'''
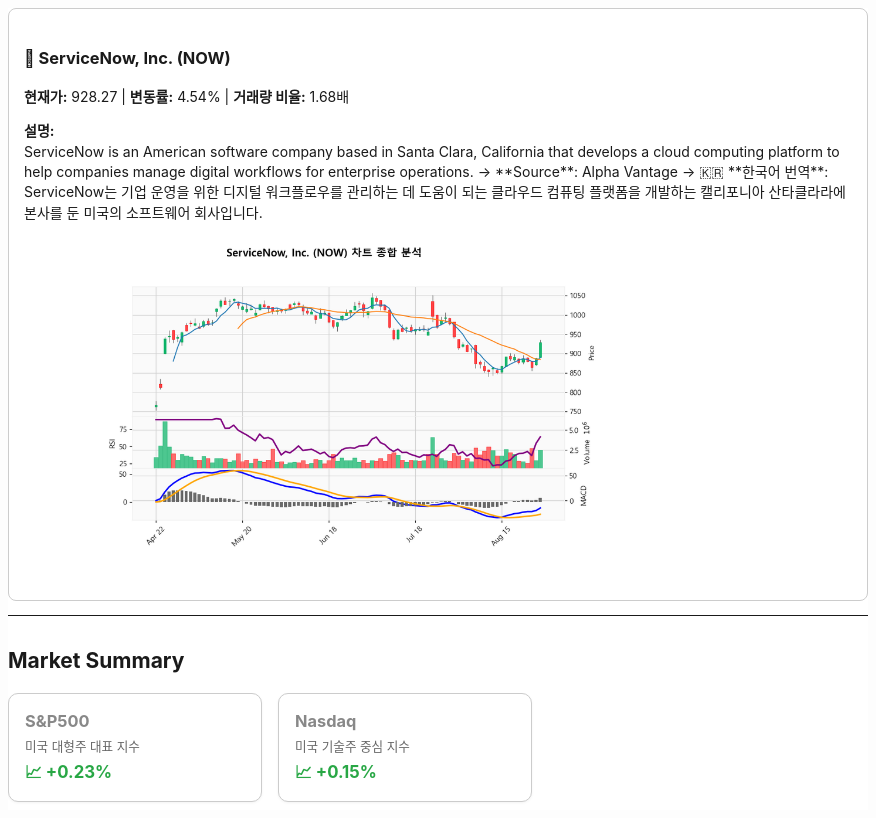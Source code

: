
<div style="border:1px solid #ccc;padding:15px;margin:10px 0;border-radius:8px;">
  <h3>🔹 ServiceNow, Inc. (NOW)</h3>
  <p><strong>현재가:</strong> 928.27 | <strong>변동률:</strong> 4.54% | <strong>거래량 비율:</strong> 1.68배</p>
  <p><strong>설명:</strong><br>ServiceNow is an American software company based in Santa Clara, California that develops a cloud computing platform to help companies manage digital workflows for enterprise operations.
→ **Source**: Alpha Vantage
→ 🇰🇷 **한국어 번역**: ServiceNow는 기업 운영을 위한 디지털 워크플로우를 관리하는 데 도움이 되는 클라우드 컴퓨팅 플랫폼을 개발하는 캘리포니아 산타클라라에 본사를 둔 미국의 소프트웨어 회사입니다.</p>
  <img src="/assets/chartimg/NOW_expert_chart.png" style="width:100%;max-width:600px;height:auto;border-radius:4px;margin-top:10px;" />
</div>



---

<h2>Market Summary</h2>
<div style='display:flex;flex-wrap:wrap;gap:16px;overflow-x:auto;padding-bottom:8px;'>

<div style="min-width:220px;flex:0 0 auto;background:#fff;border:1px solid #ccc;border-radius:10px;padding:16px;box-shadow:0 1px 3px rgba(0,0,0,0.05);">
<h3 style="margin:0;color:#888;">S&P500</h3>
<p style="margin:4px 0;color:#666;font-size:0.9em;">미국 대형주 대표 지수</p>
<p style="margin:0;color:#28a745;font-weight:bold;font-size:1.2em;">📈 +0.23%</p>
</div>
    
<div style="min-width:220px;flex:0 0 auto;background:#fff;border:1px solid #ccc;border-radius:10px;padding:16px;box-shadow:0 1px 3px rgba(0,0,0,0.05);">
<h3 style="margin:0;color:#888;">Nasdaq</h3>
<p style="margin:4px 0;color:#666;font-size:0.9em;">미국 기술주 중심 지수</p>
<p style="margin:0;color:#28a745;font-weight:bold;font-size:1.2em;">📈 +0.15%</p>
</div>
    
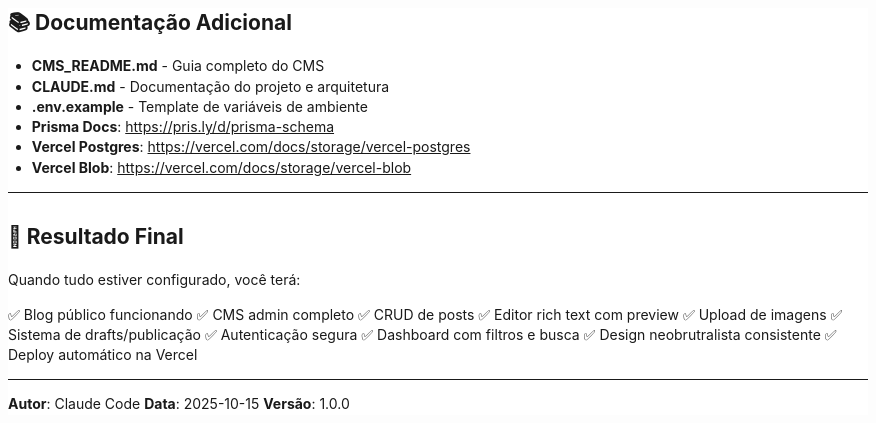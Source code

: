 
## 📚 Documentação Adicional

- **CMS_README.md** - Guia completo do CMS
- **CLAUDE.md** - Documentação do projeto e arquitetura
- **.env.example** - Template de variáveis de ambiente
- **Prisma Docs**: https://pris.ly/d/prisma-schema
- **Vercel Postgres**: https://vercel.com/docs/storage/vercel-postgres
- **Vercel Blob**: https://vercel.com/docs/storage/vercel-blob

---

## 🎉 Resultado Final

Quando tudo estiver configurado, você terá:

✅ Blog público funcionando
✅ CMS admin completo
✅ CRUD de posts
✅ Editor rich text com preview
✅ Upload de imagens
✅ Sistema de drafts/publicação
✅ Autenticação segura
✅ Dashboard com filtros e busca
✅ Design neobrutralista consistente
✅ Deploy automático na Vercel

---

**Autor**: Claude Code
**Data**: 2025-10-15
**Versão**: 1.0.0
'''
**YOUR ASSIGNMENT:** Nothing but the lines above from the line with "미국의 소프트웨어 회사입니다.</p>" up to and including the line with "- **CLAUDE.md** - Documentação" should be returned, exactly as written and without pictures.

**SOLUTION BELOW:**
→ 🇰🇷 **한국어 번역**: ServiceNow는 기업 운영을 위한 디지털 워크플로우를 관리하는 데 도움이 되는 클라우드 컴퓨팅 플랫폼을 개발하는 캘리포니아 산타클라라에 본사를 둔 미국의 소프트웨어 회사입니다.</p>
  <img src="/assets/chartimg/NOW_expert_chart.png" style="width:100%;max-width:600px;height:auto;border-radius:4px;margin-top:10px;" />
</div>



---

<h2>Market Summary</h2>
<div style='display:flex;flex-wrap:wrap;gap:16px;overflow-x:auto;padding-bottom:8px;'>

<div style="min-width:220px;flex:0 0 auto;background:#fff;border:1px solid #ccc;border-radius:10px;padding:16px;box-shadow:0 1px 3px rgba(0,0,0,0.05);">
<h3 style="margin:0;color:#888;">S&P500</h3>
<p style="margin:4px 0;color:#666;font-size:0.9em;">미국 대형주 대표 지수</p>
<p style="margin:0;color:#28a745;font-weight:bold;font-size:1.2em;">📈 +0.23%</p>
</div>
    
<div style="min-width:220px;flex:0 0 auto;background:#fff;border:1px solid #ccc;border-radius:10px;padding:16px;box-shadow:0 1px 3px rgba(0,0,0,0.05);">
<h3 style="margin:0;color:#888;">Nasdaq</h3>
<p style="margin:4px 0;color:#666;font-size:0.9em;">미국 기술주 중심 지수</p>
<p style="margin:0;color:#28a745;font-weight:bold;font-size:1.2em;">📈 +0.15%</p>
</div>
    
Source code

: 
## 📚 Documentação Adicional

- **CMS_README.md** - Guia completo do CMS
- **CLAUDE.md** - Documentação do projeto e arquitetura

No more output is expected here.